►

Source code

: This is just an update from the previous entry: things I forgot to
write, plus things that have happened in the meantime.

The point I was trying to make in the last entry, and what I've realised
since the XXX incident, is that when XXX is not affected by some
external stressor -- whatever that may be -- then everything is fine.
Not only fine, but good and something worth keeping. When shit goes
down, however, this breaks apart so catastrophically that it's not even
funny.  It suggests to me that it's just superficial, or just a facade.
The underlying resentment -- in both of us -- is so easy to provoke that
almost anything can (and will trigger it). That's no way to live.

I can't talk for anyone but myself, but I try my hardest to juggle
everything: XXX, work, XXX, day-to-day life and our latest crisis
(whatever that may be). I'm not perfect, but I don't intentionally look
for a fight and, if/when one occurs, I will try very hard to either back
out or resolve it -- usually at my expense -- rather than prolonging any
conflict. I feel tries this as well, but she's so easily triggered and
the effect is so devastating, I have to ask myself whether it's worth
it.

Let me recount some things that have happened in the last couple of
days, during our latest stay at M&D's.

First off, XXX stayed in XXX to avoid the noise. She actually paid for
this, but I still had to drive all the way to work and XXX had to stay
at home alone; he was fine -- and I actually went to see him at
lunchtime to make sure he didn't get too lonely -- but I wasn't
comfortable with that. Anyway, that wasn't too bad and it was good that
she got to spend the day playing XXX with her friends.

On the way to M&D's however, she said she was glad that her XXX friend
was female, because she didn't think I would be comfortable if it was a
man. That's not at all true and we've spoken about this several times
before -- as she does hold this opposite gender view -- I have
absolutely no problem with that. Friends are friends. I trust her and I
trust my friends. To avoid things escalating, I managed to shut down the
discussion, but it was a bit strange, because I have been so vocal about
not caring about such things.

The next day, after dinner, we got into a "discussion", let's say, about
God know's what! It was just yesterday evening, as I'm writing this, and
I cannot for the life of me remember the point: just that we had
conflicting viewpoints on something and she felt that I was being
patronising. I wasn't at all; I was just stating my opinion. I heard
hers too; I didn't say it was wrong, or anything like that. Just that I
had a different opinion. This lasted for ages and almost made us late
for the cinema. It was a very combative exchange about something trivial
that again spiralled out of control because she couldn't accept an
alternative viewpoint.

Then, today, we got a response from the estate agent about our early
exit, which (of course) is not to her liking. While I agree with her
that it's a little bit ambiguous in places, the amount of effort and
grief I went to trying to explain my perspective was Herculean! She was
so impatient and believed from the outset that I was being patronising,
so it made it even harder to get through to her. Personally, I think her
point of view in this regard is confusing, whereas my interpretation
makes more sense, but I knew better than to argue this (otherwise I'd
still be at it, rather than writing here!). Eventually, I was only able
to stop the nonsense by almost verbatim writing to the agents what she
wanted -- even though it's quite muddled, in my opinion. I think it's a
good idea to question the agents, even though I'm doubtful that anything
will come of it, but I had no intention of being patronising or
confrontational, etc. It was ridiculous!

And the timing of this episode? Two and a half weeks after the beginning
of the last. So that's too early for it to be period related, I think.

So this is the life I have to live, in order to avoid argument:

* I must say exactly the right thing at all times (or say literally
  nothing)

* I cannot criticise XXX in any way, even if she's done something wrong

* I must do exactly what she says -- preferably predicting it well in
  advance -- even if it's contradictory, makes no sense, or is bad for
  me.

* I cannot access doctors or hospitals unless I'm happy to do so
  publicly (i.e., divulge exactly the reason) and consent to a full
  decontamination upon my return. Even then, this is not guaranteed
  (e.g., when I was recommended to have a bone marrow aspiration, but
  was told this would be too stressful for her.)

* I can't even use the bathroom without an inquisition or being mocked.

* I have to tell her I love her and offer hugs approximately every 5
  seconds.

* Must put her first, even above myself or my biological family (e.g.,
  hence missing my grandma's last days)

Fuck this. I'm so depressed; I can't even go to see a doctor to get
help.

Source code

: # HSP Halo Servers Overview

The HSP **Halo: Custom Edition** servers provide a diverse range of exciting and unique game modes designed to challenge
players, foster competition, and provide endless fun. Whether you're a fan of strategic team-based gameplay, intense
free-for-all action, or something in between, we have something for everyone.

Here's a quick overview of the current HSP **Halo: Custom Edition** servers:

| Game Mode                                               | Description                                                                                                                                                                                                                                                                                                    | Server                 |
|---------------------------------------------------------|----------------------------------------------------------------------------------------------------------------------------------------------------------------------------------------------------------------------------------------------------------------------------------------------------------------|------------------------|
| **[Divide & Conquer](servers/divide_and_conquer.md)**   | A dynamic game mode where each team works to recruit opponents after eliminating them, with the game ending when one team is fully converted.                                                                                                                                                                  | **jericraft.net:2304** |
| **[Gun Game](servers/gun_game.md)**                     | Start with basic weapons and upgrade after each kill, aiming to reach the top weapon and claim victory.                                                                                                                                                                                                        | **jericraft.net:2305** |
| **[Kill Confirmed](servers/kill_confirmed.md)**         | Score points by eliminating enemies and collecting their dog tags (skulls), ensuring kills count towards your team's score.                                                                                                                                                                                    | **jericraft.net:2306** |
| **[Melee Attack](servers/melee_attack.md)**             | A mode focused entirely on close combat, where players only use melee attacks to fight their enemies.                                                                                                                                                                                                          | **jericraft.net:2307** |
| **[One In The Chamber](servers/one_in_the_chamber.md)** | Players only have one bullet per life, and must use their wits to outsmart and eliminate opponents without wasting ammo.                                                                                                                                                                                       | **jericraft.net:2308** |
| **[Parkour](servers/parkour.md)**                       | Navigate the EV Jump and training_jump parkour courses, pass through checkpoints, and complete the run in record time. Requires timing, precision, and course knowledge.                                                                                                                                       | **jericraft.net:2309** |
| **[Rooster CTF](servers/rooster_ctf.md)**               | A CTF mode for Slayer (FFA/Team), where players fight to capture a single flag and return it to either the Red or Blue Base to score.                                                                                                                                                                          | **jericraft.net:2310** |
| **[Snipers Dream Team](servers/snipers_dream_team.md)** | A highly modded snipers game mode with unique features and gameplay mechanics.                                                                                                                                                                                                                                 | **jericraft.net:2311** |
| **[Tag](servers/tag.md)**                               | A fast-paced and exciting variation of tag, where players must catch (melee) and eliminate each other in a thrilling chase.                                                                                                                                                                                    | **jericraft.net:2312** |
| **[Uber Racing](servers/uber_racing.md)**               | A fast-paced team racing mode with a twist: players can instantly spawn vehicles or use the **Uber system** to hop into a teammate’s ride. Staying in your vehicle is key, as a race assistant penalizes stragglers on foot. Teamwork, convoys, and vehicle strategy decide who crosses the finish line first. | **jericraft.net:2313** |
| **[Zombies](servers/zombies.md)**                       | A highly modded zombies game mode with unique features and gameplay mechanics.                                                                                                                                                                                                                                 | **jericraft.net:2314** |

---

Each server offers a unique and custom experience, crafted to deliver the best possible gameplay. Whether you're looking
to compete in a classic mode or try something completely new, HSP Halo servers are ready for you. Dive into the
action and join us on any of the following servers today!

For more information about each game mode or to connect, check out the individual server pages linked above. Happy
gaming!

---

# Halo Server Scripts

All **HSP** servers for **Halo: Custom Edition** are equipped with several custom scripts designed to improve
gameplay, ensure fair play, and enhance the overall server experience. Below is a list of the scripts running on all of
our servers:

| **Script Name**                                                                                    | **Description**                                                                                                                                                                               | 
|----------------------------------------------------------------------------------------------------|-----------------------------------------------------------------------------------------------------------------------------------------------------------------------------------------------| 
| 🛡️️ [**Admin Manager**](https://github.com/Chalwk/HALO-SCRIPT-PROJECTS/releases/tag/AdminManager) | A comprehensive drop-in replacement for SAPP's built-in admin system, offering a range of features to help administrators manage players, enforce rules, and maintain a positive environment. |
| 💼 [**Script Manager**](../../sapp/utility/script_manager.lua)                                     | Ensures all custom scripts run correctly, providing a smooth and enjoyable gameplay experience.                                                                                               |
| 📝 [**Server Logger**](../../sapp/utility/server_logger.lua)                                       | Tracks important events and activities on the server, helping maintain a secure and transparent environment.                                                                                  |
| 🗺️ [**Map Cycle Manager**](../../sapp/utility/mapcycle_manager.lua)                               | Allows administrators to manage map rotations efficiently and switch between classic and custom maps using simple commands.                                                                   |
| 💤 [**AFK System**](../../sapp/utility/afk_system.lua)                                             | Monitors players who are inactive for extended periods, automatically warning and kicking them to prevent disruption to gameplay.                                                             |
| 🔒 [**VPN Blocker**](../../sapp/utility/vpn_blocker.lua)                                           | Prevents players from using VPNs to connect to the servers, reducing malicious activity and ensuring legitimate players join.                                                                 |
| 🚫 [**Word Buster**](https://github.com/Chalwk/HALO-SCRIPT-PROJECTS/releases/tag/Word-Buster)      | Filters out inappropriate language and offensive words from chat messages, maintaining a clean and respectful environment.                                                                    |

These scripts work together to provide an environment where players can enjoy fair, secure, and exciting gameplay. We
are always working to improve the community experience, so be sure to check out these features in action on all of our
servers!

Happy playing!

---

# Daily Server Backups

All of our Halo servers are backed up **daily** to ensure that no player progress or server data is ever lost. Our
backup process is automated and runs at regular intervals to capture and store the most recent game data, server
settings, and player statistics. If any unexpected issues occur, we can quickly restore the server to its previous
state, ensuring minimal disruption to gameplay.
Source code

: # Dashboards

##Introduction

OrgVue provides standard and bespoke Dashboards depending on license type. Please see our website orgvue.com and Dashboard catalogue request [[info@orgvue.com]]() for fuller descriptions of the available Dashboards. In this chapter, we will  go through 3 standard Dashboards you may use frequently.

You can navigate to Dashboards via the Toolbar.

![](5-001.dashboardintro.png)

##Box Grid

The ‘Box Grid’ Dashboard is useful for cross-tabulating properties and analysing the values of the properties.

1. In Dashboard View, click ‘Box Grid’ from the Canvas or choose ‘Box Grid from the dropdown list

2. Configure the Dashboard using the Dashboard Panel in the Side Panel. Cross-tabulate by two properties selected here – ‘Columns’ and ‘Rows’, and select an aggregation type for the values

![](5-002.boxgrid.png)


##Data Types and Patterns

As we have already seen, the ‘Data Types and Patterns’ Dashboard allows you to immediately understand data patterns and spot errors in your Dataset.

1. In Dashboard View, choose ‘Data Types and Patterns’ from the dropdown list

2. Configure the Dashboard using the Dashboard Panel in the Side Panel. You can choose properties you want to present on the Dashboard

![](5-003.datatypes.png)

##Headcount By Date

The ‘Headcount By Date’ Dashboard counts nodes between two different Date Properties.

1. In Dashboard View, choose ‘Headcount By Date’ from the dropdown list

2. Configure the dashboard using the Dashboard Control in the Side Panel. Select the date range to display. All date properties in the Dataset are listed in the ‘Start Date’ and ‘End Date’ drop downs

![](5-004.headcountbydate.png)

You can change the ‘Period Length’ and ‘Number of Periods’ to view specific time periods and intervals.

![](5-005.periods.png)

◄

§ **WORK REQUEST**
Would you retype the lines above from the one with "exit, which (of" down to the one with "so it made it", word for word, both ends included and no other lines?

§ **OUTPUT BELOW**
exit, which (of course) is not to her liking. While I agree with her
that it's a little bit ambiguous in places, the amount of effort and
grief I went to trying to explain my perspective was Herculean! She was
so impatient and believed from the outset that I was being patronising,
so it made it even harder to get through to her. Personally, I think her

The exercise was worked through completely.